╭──

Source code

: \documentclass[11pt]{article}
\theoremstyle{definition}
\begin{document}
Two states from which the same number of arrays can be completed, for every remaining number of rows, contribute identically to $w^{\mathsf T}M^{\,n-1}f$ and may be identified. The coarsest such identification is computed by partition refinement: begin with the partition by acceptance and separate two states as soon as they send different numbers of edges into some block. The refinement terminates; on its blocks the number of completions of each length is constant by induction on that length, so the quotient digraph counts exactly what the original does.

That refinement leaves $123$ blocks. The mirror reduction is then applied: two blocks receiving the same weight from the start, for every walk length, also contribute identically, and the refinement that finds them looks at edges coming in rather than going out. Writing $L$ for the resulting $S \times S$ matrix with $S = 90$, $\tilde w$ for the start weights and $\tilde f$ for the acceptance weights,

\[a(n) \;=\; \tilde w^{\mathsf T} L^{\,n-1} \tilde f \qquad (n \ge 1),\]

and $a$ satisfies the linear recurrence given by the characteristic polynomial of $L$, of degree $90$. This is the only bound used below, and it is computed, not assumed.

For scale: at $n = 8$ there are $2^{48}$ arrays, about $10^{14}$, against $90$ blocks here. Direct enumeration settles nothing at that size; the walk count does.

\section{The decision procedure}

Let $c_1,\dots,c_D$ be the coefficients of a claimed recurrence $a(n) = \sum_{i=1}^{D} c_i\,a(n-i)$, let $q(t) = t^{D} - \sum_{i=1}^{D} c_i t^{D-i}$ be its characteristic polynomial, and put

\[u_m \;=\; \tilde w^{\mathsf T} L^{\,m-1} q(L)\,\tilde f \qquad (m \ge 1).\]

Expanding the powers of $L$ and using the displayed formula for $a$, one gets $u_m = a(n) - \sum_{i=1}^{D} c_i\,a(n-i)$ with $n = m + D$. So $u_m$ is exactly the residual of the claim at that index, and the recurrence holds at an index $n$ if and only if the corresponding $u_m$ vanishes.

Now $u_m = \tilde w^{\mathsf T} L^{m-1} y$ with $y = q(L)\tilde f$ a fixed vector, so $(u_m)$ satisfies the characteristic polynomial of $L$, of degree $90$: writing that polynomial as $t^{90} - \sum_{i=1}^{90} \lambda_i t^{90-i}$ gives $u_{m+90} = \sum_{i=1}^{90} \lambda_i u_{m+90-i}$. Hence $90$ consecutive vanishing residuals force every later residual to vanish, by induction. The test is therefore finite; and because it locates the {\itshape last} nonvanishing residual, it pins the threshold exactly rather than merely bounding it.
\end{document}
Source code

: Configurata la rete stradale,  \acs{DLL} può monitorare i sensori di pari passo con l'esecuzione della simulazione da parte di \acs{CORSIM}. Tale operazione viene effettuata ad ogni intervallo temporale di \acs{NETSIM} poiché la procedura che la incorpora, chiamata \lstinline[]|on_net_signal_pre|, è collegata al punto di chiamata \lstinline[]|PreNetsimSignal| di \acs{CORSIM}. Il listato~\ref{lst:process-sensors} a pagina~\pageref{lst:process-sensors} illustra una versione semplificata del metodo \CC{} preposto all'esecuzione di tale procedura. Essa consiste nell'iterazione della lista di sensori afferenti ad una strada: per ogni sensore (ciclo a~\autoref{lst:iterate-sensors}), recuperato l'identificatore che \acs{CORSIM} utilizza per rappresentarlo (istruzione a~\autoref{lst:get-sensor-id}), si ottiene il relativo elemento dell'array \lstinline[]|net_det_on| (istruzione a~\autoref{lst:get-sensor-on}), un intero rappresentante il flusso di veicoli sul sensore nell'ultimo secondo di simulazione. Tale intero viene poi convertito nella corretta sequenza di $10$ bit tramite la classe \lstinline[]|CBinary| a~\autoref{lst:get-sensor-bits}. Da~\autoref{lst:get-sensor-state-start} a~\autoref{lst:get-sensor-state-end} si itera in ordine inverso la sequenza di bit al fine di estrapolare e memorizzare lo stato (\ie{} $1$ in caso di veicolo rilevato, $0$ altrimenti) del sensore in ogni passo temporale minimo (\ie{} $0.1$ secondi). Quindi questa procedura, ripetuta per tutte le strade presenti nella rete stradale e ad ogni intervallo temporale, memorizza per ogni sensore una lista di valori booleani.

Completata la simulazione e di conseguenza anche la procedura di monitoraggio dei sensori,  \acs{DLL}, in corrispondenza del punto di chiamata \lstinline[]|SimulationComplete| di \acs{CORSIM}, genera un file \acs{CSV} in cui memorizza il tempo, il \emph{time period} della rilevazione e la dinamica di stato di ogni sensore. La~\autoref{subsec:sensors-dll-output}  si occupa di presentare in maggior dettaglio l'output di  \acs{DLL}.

╰──

ACTIVITY => The full set of entries above needs to be restated word for word.

RESULT =>
Source code

: \documentclass[11pt]{article}
\theoremstyle{definition}
\begin{document}
Two states from which the same number of arrays can be completed, for every remaining number of rows, contribute identically to $w^{\mathsf T}M^{\,n-1}f$ and may be identified. The coarsest such identification is computed by partition refinement: begin with the partition by acceptance and separate two states as soon as they send different numbers of edges into some block. The refinement terminates; on its blocks the number of completions of each length is constant by induction on that length, so the quotient digraph counts exactly what the original does.

That refinement leaves $123$ blocks. The mirror reduction is then applied: two blocks receiving the same weight from the start, for every walk length, also contribute identically, and the refinement that finds them looks at edges coming in rather than going out. Writing $L$ for the resulting $S \times S$ matrix with $S = 90$, $\tilde w$ for the start weights and $\tilde f$ for the acceptance weights,

\[a(n) \;=\; \tilde w^{\mathsf T} L^{\,n-1} \tilde f \qquad (n \ge 1),\]

and $a$ satisfies the linear recurrence given by the characteristic polynomial of $L$, of degree $90$. This is the only bound used below, and it is computed, not assumed.

For scale: at $n = 8$ there are $2^{48}$ arrays, about $10^{14}$, against $90$ blocks here. Direct enumeration settles nothing at that size; the walk count does.

\section{The decision procedure}

Let $c_1,\dots,c_D$ be the coefficients of a claimed recurrence $a(n) = \sum_{i=1}^{D} c_i\,a(n-i)$, let $q(t) = t^{D} - \sum_{i=1}^{D} c_i t^{D-i}$ be its characteristic polynomial, and put

\[u_m \;=\; \tilde w^{\mathsf T} L^{\,m-1} q(L)\,\tilde f \qquad (m \ge 1).\]

Expanding the powers of $L$ and using the displayed formula for $a$, one gets $u_m = a(n) - \sum_{i=1}^{D} c_i\,a(n-i)$ with $n = m + D$. So $u_m$ is exactly the residual of the claim at that index, and the recurrence holds at an index $n$ if and only if the corresponding $u_m$ vanishes.

Now $u_m = \tilde w^{\mathsf T} L^{m-1} y$ with $y = q(L)\tilde f$ a fixed vector, so $(u_m)$ satisfies the characteristic polynomial of $L$, of degree $90$: writing that polynomial as $t^{90} - \sum_{i=1}^{90} \lambda_i t^{90-i}$ gives $u_{m+90} = \sum_{i=1}^{90} \lambda_i u_{m+90-i}$. Hence $90$ consecutive vanishing residuals force every later residual to vanish, by induction. The test is therefore finite; and because it locates the {\itshape last} nonvanishing residual, it pins the threshold exactly rather than merely bounding it.
\end{document}
Source code

: Configurata la rete stradale,  \acs{DLL} può monitorare i sensori di pari passo con l'esecuzione della simulazione da parte di \acs{CORSIM}. Tale operazione viene effettuata ad ogni intervallo temporale di \acs{NETSIM} poiché la procedura che la incorpora, chiamata \lstinline[]|on_net_signal_pre|, è collegata al punto di chiamata \lstinline[]|PreNetsimSignal| di \acs{CORSIM}. Il listato~\ref{lst:process-sensors} a pagina~\pageref{lst:process-sensors} illustra una versione semplificata del metodo \CC{} preposto all'esecuzione di tale procedura. Essa consiste nell'iterazione della lista di sensori afferenti ad una strada: per ogni sensore (ciclo a~\autoref{lst:iterate-sensors}), recuperato l'identificatore che \acs{CORSIM} utilizza per rappresentarlo (istruzione a~\autoref{lst:get-sensor-id}), si ottiene il relativo elemento dell'array \lstinline[]|net_det_on| (istruzione a~\autoref{lst:get-sensor-on}), un intero rappresentante il flusso di veicoli sul sensore nell'ultimo secondo di simulazione. Tale intero viene poi convertito nella corretta sequenza di $10$ bit tramite la classe \lstinline[]|CBinary| a~\autoref{lst:get-sensor-bits}. Da~\autoref{lst:get-sensor-state-start} a~\autoref{lst:get-sensor-state-end} si itera in ordine inverso la sequenza di bit al fine di estrapolare e memorizzare lo stato (\ie{} $1$ in caso di veicolo rilevato, $0$ altrimenti) del sensore in ogni passo temporale minimo (\ie{} $0.1$ secondi). Quindi questa procedura, ripetuta per tutte le strade presenti nella rete stradale e ad ogni intervallo temporale, memorizza per ogni sensore una lista di valori booleani.

Completata la simulazione e di conseguenza anche la procedura di monitoraggio dei sensori,  \acs{DLL}, in corrispondenza del punto di chiamata \lstinline[]|SimulationComplete| di \acs{CORSIM}, genera un file \acs{CSV} in cui memorizza il tempo, il \emph{time period} della rilevazione e la dinamica di stato di ogni sensore. La~\autoref{subsec:sensors-dll-output}  si occupa di presentare in maggior dettaglio l'output di  \acs{DLL}.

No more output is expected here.